---------- Dataset

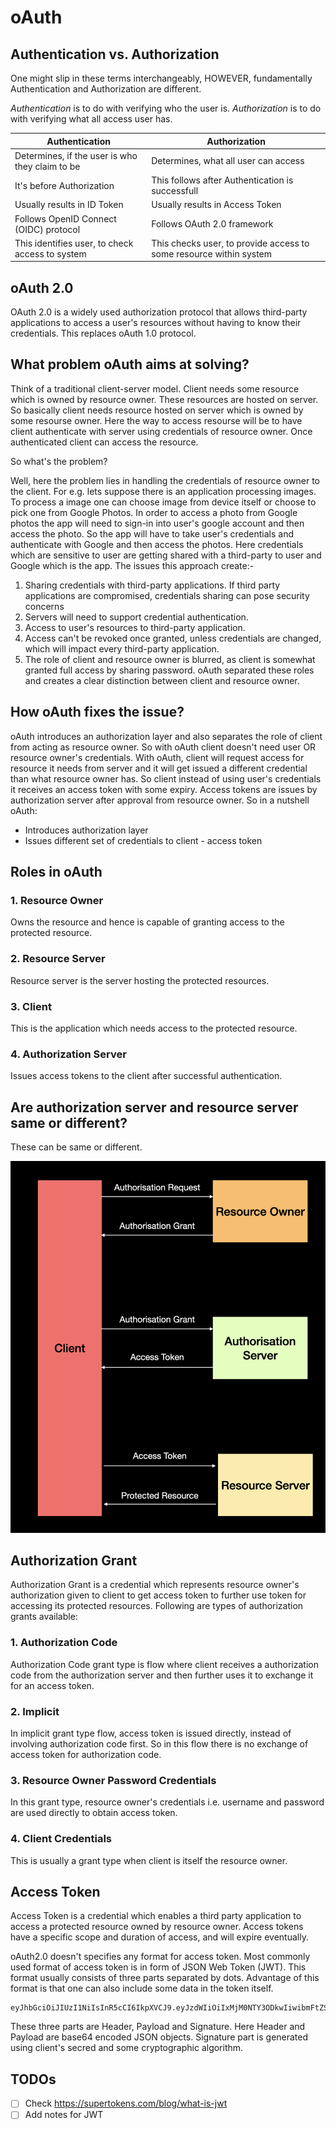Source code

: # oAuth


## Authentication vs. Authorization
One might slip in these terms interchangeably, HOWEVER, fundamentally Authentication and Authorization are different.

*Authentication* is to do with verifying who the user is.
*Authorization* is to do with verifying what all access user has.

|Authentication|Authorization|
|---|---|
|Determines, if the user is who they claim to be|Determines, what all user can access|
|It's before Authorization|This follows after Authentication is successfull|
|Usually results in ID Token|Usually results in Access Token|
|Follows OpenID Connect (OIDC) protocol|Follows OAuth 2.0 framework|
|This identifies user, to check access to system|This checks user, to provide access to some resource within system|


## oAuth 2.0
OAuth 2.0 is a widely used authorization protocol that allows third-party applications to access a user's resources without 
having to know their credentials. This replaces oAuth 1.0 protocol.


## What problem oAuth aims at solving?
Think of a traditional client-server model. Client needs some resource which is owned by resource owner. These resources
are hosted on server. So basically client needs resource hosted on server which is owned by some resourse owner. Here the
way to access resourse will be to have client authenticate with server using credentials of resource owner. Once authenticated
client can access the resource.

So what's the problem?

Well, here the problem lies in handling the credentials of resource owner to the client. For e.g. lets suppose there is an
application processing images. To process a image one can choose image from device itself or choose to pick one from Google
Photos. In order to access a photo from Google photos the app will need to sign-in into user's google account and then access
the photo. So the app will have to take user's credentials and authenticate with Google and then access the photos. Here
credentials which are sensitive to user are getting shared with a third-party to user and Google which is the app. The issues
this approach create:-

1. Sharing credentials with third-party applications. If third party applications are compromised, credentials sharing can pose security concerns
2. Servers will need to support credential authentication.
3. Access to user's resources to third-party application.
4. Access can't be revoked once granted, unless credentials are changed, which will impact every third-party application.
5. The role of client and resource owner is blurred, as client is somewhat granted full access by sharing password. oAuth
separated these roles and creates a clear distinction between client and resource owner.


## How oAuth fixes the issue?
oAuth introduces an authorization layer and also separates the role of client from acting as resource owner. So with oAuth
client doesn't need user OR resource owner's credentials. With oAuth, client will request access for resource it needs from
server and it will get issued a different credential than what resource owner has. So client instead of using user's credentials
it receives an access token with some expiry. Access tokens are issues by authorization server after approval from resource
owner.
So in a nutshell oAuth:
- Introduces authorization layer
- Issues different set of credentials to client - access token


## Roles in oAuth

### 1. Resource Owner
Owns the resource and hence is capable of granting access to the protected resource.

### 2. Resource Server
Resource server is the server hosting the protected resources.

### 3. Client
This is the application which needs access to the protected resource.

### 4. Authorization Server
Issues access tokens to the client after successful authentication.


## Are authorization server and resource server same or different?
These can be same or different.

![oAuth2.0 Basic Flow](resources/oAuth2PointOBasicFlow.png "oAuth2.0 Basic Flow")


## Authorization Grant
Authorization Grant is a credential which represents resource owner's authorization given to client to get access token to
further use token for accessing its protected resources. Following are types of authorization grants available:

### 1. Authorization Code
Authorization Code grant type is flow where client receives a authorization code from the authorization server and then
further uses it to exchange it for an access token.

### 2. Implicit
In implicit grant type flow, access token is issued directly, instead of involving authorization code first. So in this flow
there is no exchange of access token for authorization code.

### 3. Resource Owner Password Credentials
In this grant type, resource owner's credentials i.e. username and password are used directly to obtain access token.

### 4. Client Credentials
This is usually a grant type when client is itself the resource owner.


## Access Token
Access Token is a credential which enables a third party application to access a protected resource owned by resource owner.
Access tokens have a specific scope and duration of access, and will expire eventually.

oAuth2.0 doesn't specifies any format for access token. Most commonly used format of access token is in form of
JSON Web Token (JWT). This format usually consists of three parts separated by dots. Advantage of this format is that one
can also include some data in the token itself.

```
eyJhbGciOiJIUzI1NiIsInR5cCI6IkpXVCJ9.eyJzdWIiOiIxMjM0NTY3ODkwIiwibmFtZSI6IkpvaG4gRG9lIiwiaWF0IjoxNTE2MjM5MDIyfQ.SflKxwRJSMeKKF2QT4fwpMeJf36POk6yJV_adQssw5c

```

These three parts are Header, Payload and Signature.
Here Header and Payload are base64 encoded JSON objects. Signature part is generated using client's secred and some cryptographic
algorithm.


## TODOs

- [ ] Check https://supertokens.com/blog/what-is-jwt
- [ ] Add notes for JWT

--------------------

▸ Work request: Where the listing above reaches the line that contains "This is the", start retyping, and finish with the line that contains "### 2. Implicit"; reproduce those lines exactly and no others.

▸ Solved exercise:
This is the application which needs access to the protected resource.

### 4. Authorization Server
Issues access tokens to the client after successful authentication.


## Are authorization server and resource server same or different?
These can be same or different.

![oAuth2.0 Basic Flow](resources/oAuth2PointOBasicFlow.png "oAuth2.0 Basic Flow")


## Authorization Grant
Authorization Grant is a credential which represents resource owner's authorization given to client to get access token to
further use token for accessing its protected resources. Following are types of authorization grants available:

### 1. Authorization Code
Authorization Code grant type is flow where client receives a authorization code from the authorization server and then
further uses it to exchange it for an access token.

### 2. Implicit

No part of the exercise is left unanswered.